In a move that is long overdue, NVIDIA’s Tom Peteresen announced on a blog post that SLI multi-GPU support was finally going to be offered on AMD platforms with the upcoming launch of the AMD 990FX, 990X and 970 chipsets.  On previous AMD platforms users have not been able to use multiple NVIDIA graphics cards in SLI because NVIDIA simply did not allow licensing of the technology on them.  As of this month, that policy is changing.

According to the post, NVIDIA has had a change of heart and wants to "make sure gamers can benefit from the new CPU competitive landscape and ensure they have NVIDIA SLI – the highest performance, most stable multi-GPU solution – to game on!"  The lack of SLI on previous chipsets was the result of Intel being the dominate CPU platform of choice for gamers in recent years. 

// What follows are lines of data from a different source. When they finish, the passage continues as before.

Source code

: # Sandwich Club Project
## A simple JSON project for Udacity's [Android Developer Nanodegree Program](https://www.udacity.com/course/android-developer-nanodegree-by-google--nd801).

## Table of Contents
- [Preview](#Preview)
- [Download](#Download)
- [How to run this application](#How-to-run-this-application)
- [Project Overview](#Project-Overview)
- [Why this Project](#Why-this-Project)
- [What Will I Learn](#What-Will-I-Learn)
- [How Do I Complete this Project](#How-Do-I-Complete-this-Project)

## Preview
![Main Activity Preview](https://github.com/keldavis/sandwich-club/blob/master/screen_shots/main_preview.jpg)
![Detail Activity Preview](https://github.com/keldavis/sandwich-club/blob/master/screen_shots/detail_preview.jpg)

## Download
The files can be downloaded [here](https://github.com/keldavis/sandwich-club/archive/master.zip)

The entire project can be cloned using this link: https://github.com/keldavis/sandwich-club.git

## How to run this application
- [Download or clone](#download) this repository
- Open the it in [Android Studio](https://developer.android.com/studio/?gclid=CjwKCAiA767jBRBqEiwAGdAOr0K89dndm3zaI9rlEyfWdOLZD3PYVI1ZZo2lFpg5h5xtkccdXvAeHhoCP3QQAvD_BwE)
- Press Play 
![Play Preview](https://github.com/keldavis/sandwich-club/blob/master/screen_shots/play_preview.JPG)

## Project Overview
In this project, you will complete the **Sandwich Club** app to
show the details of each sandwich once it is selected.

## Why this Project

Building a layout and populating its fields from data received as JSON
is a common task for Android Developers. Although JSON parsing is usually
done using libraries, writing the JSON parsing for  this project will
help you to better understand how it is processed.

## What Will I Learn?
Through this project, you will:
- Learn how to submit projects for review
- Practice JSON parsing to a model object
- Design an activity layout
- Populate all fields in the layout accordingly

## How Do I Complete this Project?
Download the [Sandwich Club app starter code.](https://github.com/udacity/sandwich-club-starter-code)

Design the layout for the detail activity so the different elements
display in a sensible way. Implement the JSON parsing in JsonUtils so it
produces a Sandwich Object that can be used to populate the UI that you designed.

ASUS, Gigabyte, ASRock, and MSI are going to be the first out of the block with motherboard based on the AMD 990FX, 990X and 970 chipsets with SLI support according to NVIDIA’s Petersen. 

This doesn’t change NVIDIA’s stance on the whole licensing and charging motherboard vendors to integrate SLI thing, however.  In an ideal world, NVIDIA would have announced that they were opening up SLI to work on ANY motherboard, future or present, that has enough PCI Express slots on them, just like we see today with AMD’s own CrossFire technology.  Despite pressure to do that, NVIDIA is standing by its current formula and expanding into the realm of AMD chipsets.  

Regardless, today is a good day for AMD fans and gamers alike that want more choice and more variety in their system build options for the future.  The AMD Llano and Bulldozer-based processors just got a little more gaming friendly.